A lesson that every scientist (or any person in a fast-paced creative field) learns: be glad when we find out that our research idea has already been done.The situation can be re-framed as follows:

  1. It’s awesome that there are others working just as hard as you to better the world.
  2. Reassurance that you’re not idiotic.
  3. You can now devote your precious time to developing your other projects.
I learned this lesson in 2011. After proving myself competent by assisting others in the robotics lab, I was encouraged to pursue an independent research project.
I excitedly came up with a list of ideas, then progressively descended into disappointment.
In the crowded lab, I said aloud, “It seems that every project I come up with has either already been proposed or wouldn’t be funded”.
To which the senior engineer in the lab (whom had not spoken to me before) responded, “Welcome to science!”.

One of the main projects that I’ve been working on is a gluten scanner.

The scanner allows those with food allergies to avoid accidentally poisoning themselves. This is done in one of two ways:

Raman Spectroscopy Method

  • Identify the minima and maxima on the absorption spectrum of a given protein (currently gluten) with a 1D array of IR / Vis lasers and an Avalanche photodiode Si(c).
  • Perform differential data analysis to determine if the food is contaminated.

This scanner would be able to analyse the food ~>1cm in depth without effecting the food, whereas (if desired) taking a small sample out of the food at an opportune sampling point allows for deeper results.

Originally planning on taking spectroscopic approach, I found that it was incredibly noisy (see below) to detect gluten in a vinegar solution [gluten is insoluble in water], let alone amongst protein rich food!

Thank you, Sunnyvale Biocurious, for training Paul on the spectrophotometer!

Realizing the specificity of the antigen-binding sites on antibodies, I came up with the following biomarker approach to significantly increase the accuracy of my device.

Biomarker Method

Gluten is a protein composite of gliadin and glutenin (stuck together with a starch). G12 and A1 are antibodies that bind to gliadin (a highly immunotoxic 33-mer peptide).

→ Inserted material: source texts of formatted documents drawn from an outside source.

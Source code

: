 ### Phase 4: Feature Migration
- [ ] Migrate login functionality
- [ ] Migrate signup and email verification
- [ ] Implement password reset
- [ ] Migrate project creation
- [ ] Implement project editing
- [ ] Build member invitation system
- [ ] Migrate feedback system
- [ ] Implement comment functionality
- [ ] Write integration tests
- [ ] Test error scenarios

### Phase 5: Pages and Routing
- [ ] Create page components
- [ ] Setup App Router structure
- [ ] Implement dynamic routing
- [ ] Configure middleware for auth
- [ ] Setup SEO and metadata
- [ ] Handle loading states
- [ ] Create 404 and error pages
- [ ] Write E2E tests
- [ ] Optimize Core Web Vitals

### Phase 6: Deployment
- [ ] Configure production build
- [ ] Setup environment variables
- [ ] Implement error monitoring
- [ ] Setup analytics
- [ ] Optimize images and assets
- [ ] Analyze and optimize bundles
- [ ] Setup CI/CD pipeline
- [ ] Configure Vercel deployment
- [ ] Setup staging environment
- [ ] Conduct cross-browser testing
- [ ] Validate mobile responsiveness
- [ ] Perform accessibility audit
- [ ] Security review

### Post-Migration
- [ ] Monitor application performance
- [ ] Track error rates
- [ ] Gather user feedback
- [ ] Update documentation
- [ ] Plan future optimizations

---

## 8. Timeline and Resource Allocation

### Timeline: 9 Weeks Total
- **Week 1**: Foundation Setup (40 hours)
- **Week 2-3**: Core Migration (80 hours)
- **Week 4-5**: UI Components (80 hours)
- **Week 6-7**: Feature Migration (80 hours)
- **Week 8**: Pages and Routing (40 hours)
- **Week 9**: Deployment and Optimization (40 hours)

Although A1 has a higher sensitivity to gluten (0.33ppm) than G12 (0.5ppm), most Celiac patients have a 20ppm poisoning threshold (far below both thresholds). G12 is far less expensive, and thus the better option for regular consumer use if you aren’t willing to synthesize your own antibodies in bulk.

Anti-gliadin antibodies can be paired with a colorimetric assay to form a biomarker-based detector in the form of: a toothpick-sized detector to poke into food || the gluten-detecting equivalent of litmus strips.

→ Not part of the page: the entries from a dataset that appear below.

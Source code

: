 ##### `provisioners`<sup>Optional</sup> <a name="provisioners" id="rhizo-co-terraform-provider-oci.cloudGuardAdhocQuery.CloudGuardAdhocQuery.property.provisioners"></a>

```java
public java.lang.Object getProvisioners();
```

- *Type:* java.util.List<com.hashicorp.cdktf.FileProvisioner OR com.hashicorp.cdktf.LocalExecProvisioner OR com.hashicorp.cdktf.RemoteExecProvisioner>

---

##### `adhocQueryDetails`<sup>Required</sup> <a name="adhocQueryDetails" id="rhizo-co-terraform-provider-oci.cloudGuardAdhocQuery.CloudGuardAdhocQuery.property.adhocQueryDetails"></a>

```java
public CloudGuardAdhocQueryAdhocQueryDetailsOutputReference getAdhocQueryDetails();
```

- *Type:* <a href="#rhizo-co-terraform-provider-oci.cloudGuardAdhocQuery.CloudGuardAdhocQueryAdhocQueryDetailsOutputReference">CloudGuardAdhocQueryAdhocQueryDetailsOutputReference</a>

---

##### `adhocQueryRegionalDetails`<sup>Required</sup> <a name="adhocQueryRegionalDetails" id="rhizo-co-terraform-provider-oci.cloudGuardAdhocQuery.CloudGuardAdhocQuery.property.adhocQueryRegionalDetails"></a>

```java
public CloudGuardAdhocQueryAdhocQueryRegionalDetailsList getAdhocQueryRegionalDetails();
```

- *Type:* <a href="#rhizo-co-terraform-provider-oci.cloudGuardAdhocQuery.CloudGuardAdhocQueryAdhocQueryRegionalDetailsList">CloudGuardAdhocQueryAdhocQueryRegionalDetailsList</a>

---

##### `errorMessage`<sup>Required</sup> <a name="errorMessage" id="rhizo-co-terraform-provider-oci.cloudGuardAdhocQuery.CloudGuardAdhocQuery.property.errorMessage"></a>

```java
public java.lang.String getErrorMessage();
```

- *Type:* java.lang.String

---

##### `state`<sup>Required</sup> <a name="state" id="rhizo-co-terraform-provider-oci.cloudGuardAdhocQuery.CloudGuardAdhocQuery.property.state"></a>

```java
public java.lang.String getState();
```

G12       (Image credit: PDB)

In the past few days, I found that there are a set of devices, GlutenTox, which use my planned approach. Since this realization, I’ve also come across 6sensorlabs, and the TellSpec.

It seems to me that these solutions are not cost-effective enough to be sustainable for daily use. This is likely because antibodies are expensive unless you bulk synthesize them.